The question now falls to the RFL: back him or sack him. Wane is contracted until the end of 2026, taking in next year's World Cup in Australia and Papua New Guinea. He hasn't coached a club side since 2018, an eternity in rugby league terms.

In November 2024 Wane expressed a desire to return to club coaching at some point in the future, admitting he missed preparing regularly for matches and hinting at excess capacity: "I feel like I'm under-selling myself".

The likes of Paul Rowley, Matt Peet, Willie Peters, Michael Maguire and Brian McDermott are all names likely to come to the fore in conversations about Wane's future.

Wane's prickly dismissal of the Man of Steel award did little to help his cause. Asked about Jake Connor, the 2025 winner, Wane waved it away: "I don't know who picks it and it never comes into my consideration."

You don't have to pick Jake Connor to respect the game's most prestigious individual award. But publicly diminishing it? That's poor politics.

How do the RFL market an honour their own England coach treats with contempt? There are more than enough knowledgeable rugby league fans here. I've met and spoken to them at Wembley, Headingley and in recent days at events in Hull, Keighley and Cumbria.

I'm echoing their sentiments. They demand more than a "credit in the bank" explanation when selecting players to represent them.

At times, Wane's passion seems to have curdled into obstinacy. He talks about "English grit" as if it were a secret weapon, but grit without craft is just friction.

His side looked rigid, predictable, and joyless. For a man who once demanded England "play without fear", his team look paralysed by it.

When asked recently about 2026, Wane said: "I don't believe I'm the right man to coach England at the World Cup - I know it."

He "knew" plenty of things, of course. He "knew" the out-of-form players he picked would deliver. They didn't. He "knew" his spine was right - until he changed three of those four positions after one game.

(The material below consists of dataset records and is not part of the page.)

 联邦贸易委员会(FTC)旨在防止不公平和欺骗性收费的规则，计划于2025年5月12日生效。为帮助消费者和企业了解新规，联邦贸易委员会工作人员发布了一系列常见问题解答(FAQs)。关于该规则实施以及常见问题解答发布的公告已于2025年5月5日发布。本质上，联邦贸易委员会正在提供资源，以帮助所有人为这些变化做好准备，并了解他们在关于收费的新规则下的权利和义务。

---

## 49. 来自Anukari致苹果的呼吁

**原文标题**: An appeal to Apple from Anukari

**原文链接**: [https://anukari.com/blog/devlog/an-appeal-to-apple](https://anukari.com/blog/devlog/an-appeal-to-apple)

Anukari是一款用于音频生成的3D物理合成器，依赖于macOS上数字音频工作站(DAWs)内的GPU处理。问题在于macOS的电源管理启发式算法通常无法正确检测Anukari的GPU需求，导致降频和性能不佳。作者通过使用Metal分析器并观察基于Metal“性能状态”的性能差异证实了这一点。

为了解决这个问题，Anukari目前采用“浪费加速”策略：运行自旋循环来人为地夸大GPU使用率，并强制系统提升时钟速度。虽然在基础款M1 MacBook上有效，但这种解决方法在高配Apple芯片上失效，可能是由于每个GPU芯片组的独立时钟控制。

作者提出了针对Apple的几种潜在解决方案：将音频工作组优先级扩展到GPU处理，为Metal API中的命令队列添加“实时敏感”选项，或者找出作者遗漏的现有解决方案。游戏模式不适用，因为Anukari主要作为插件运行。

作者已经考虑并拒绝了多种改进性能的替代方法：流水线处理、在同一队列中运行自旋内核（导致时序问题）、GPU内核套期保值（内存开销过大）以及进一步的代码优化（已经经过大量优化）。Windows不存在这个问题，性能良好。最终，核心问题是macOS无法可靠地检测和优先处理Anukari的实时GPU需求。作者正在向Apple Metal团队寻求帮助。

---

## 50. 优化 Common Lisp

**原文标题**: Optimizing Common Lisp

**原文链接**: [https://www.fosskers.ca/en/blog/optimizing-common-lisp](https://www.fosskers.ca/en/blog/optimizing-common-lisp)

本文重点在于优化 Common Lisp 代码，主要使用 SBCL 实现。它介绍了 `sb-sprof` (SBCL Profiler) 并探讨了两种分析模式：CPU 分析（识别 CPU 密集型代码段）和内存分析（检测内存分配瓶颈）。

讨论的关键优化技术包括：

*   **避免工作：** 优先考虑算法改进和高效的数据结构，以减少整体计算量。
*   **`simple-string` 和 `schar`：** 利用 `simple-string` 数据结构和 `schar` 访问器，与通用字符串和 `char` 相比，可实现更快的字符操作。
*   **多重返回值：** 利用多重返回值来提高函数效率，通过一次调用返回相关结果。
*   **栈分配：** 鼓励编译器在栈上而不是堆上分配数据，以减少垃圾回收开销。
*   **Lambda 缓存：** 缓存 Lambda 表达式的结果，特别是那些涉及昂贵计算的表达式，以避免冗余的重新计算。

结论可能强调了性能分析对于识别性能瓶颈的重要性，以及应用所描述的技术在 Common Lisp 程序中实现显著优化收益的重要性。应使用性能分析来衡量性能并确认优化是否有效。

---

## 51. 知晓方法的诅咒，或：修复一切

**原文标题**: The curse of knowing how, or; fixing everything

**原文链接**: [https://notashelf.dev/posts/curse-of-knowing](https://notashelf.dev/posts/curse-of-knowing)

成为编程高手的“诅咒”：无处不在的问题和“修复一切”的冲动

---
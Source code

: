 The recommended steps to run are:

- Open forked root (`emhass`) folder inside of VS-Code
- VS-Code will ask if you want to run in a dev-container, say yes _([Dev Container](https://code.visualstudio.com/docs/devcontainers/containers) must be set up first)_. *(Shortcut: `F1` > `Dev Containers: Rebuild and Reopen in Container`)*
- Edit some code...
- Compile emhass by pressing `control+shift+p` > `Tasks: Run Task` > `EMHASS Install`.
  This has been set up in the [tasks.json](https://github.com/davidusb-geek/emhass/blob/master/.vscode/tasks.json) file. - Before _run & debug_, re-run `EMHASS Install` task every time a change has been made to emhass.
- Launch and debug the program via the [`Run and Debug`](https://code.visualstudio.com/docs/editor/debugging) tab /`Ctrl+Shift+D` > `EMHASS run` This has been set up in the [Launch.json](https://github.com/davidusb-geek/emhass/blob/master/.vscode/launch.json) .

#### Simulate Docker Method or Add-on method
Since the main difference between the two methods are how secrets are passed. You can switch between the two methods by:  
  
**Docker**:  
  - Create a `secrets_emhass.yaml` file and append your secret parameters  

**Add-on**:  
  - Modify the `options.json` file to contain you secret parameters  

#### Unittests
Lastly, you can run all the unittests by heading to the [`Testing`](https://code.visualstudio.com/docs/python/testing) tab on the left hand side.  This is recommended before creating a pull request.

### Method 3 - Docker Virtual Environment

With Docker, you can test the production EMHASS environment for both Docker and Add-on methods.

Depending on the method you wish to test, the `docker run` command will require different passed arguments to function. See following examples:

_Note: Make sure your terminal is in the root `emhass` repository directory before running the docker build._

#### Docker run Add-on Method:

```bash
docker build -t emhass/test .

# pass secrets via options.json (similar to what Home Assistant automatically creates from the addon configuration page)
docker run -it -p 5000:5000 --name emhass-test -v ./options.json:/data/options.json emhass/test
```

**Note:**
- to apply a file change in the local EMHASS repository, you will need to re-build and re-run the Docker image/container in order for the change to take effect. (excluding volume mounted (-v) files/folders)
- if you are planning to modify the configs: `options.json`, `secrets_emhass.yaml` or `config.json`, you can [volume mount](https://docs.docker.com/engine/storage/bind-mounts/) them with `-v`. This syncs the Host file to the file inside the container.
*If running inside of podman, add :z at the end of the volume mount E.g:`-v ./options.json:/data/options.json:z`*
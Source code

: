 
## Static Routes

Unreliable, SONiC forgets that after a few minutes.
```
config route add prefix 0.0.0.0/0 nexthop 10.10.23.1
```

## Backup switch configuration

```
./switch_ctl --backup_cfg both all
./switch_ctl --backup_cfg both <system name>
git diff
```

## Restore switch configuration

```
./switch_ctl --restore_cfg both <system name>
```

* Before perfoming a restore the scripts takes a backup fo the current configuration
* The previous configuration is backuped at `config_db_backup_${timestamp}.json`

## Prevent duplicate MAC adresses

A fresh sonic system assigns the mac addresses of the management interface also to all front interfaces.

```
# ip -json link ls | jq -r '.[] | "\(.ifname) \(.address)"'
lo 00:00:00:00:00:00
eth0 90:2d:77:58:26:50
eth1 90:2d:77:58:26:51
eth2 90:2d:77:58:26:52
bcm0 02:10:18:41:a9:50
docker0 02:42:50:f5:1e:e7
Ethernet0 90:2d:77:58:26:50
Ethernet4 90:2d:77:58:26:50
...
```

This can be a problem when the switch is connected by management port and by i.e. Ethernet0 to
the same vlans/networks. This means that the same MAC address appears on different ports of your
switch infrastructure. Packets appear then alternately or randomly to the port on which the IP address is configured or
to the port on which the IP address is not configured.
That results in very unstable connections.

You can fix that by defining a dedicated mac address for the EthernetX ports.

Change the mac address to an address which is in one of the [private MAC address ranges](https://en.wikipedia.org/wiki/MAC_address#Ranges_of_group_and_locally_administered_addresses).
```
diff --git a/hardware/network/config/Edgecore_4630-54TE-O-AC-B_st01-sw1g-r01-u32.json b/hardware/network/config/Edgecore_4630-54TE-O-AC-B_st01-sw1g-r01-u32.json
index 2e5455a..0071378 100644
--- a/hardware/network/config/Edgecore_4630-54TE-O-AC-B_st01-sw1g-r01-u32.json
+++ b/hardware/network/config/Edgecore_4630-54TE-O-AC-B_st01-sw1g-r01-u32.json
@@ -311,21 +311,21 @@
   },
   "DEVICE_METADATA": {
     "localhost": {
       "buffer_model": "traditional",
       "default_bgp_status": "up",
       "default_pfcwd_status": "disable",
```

Now, it's the RFL who must "know".

Do they double down on loyalty, or acknowledge that the "disaster" Wane once warned of has already arrived and, by his own admission, it's on him?

Because in sport, as in politics, when your own words become your best critic, the argument is usually over.

There are of course much broader issues at play in the game over here. Including their focus on the international game the RFL must decide if more of the same will deliver different results and if they are happy with keeping their fingers crossed for that.

The alternative is to draw a line in the sand and make this period the cliff edge we refused to get pushed over. The next few months will be telling.